Extracted records

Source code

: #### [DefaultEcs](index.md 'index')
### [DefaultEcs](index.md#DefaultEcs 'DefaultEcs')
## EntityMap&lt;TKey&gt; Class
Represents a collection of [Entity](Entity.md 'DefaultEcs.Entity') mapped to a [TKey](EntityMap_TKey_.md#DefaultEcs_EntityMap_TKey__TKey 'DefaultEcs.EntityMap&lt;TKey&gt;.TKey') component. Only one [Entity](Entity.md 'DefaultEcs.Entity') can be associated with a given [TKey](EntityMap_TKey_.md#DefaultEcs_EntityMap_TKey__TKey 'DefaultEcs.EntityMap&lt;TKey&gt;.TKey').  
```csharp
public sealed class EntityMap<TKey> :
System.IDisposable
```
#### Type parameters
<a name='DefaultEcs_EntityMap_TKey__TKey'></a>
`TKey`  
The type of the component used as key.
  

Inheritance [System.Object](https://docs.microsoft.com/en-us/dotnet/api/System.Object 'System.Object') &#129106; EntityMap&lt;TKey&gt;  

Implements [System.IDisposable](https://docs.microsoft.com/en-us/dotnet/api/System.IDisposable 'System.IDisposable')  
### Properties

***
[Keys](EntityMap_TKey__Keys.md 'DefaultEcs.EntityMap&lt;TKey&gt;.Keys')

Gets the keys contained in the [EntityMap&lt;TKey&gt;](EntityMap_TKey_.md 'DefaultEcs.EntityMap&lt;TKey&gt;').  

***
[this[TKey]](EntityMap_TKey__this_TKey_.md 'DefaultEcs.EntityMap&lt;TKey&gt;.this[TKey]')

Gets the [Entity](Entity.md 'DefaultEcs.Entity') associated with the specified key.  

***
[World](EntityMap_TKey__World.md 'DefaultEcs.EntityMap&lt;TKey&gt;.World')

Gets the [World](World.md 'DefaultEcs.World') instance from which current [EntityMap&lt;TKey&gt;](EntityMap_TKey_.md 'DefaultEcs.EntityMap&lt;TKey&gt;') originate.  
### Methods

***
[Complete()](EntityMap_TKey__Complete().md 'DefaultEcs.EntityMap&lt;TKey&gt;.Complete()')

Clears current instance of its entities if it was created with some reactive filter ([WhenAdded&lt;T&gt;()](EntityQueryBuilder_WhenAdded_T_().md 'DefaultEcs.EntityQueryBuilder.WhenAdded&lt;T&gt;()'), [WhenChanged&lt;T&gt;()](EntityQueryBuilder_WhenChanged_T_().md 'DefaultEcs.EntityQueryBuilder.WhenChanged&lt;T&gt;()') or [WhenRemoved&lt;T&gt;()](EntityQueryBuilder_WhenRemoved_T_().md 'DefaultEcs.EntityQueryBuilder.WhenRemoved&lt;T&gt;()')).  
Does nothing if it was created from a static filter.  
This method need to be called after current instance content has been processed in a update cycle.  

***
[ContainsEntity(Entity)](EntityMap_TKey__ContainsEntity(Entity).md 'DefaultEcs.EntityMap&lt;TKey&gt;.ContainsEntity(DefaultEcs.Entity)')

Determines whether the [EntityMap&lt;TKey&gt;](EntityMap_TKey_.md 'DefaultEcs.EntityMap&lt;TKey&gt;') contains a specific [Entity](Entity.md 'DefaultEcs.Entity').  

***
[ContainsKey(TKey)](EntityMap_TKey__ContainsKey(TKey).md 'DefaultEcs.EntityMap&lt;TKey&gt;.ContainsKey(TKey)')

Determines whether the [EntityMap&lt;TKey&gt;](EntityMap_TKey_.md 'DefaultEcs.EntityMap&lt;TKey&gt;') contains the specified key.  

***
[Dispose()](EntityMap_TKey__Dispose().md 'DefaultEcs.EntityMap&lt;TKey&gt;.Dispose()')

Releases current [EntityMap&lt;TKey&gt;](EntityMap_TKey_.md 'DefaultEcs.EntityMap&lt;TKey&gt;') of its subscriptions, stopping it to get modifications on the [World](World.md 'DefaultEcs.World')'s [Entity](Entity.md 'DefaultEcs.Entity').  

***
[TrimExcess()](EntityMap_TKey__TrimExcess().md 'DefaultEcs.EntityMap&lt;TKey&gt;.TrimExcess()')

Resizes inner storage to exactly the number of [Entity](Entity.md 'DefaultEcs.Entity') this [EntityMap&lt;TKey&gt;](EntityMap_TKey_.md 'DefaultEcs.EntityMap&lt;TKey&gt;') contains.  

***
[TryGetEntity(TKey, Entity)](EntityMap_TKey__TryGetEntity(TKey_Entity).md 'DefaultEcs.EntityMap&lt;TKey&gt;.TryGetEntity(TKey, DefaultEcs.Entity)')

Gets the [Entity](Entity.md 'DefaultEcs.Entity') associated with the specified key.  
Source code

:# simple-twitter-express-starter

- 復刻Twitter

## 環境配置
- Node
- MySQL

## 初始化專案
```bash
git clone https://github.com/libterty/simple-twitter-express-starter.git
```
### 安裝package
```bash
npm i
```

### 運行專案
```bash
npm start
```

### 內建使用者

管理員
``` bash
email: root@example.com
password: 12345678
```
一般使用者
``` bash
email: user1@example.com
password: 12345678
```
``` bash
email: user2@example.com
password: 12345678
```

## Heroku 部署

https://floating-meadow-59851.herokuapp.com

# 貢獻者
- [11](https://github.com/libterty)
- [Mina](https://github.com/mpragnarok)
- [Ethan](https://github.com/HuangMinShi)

**What needs to be done:** Write down all the entries again without a single difference.

**Solved exercise:**
Source code

: #### [DefaultEcs](index.md 'index')
### [DefaultEcs](index.md#DefaultEcs 'DefaultEcs')
## EntityMap&lt;TKey&gt; Class
Represents a collection of [Entity](Entity.md 'DefaultEcs.Entity') mapped to a [TKey](EntityMap_TKey_.md#DefaultEcs_EntityMap_TKey__TKey 'DefaultEcs.EntityMap&lt;TKey&gt;.TKey') component. Only one [Entity](Entity.md 'DefaultEcs.Entity') can be associated with a given [TKey](EntityMap_TKey_.md#DefaultEcs_EntityMap_TKey__TKey 'DefaultEcs.EntityMap&lt;TKey&gt;.TKey').  
```csharp
public sealed class EntityMap<TKey> :
System.IDisposable
```
#### Type parameters
<a name='DefaultEcs_EntityMap_TKey__TKey'></a>
`TKey`  
The type of the component used as key.
  

Inheritance [System.Object](https://docs.microsoft.com/en-us/dotnet/api/System.Object 'System.Object') &#129106; EntityMap&lt;TKey&gt;  

Implements [System.IDisposable](https://docs.microsoft.com/en-us/dotnet/api/System.IDisposable 'System.IDisposable')  
### Properties

***
[Keys](EntityMap_TKey__Keys.md 'DefaultEcs.EntityMap&lt;TKey&gt;.Keys')

Gets the keys contained in the [EntityMap&lt;TKey&gt;](EntityMap_TKey_.md 'DefaultEcs.EntityMap&lt;TKey&gt;').  

***
[this[TKey]](EntityMap_TKey__this_TKey_.md 'DefaultEcs.EntityMap&lt;TKey&gt;.this[TKey]')

Gets the [Entity](Entity.md 'DefaultEcs.Entity') associated with the specified key.  

***
[World](EntityMap_TKey__World.md 'DefaultEcs.EntityMap&lt;TKey&gt;.World')

Gets the [World](World.md 'DefaultEcs.World') instance from which current [EntityMap&lt;TKey&gt;](EntityMap_TKey_.md 'DefaultEcs.EntityMap&lt;TKey&gt;') originate.  
### Methods

***
[Complete()](EntityMap_TKey__Complete().md 'DefaultEcs.EntityMap&lt;TKey&gt;.Complete()')

Clears current instance of its entities if it was created with some reactive filter ([WhenAdded&lt;T&gt;()](EntityQueryBuilder_WhenAdded_T_().md 'DefaultEcs.EntityQueryBuilder.WhenAdded&lt;T&gt;()'), [WhenChanged&lt;T&gt;()](EntityQueryBuilder_WhenChanged_T_().md 'DefaultEcs.EntityQueryBuilder.WhenChanged&lt;T&gt;()') or [WhenRemoved&lt;T&gt;()](EntityQueryBuilder_WhenRemoved_T_().md 'DefaultEcs.EntityQueryBuilder.WhenRemoved&lt;T&gt;()')).  
Does nothing if it was created from a static filter.  
This method need to be called after current instance content has been processed in a update cycle.  

***
[ContainsEntity(Entity)](EntityMap_TKey__ContainsEntity(Entity).md 'DefaultEcs.EntityMap&lt;TKey&gt;.ContainsEntity(DefaultEcs.Entity)')

Determines whether the [EntityMap&lt;TKey&gt;](EntityMap_TKey_.md 'DefaultEcs.EntityMap&lt;TKey&gt;') contains a specific [Entity](Entity.md 'DefaultEcs.Entity').  

***
[ContainsKey(TKey)](EntityMap_TKey__ContainsKey(TKey).md 'DefaultEcs.EntityMap&lt;TKey&gt;.ContainsKey(TKey)')

Determines whether the [EntityMap&lt;TKey&gt;](EntityMap_TKey_.md 'DefaultEcs.EntityMap&lt;TKey&gt;') contains the specified key.  

***
[Dispose()](EntityMap_TKey__Dispose().md 'DefaultEcs.EntityMap&lt;TKey&gt;.Dispose()')

Releases current [EntityMap&lt;TKey&gt;](EntityMap_TKey_.md 'DefaultEcs.EntityMap&lt;TKey&gt;') of its subscriptions, stopping it to get modifications on the [World](World.md 'DefaultEcs.World')'s [Entity](Entity.md 'DefaultEcs.Entity').  

***
[TrimExcess()](EntityMap_TKey__TrimExcess().md 'DefaultEcs.EntityMap&lt;TKey&gt;.TrimExcess()')

Resizes inner storage to exactly the number of [Entity](Entity.md 'DefaultEcs.Entity') this [EntityMap&lt;TKey&gt;](EntityMap_TKey_.md 'DefaultEcs.EntityMap&lt;TKey&gt;') contains.  

***
[TryGetEntity(TKey, Entity)](EntityMap_TKey__TryGetEntity(TKey_Entity).md 'DefaultEcs.EntityMap&lt;TKey&gt;.TryGetEntity(TKey, DefaultEcs.Entity)')

Gets the [Entity](Entity.md 'DefaultEcs.Entity') associated with the specified key.  
Source code

:# simple-twitter-express-starter

- 復刻Twitter

## 環境配置
- Node
- MySQL

## 初始化專案
```bash
git clone https://github.com/libterty/simple-twitter-express-starter.git
```
### 安裝package
```bash
npm i
```

### 運行專案
```bash
npm start
```

### 內建使用者

管理員
``` bash
email: root@example.com
password: 12345678
```
一般使用者
``` bash
email: user1@example.com
password: 12345678
```
``` bash
email: user2@example.com
password: 12345678
```

## Heroku 部署

https://floating-meadow-59851.herokuapp.com

# 貢獻者
- [11](https://github.com/libterty)
- [Mina](https://github.com/mpragnarok)
- [Ethan](https://github.com/HuangMinShi)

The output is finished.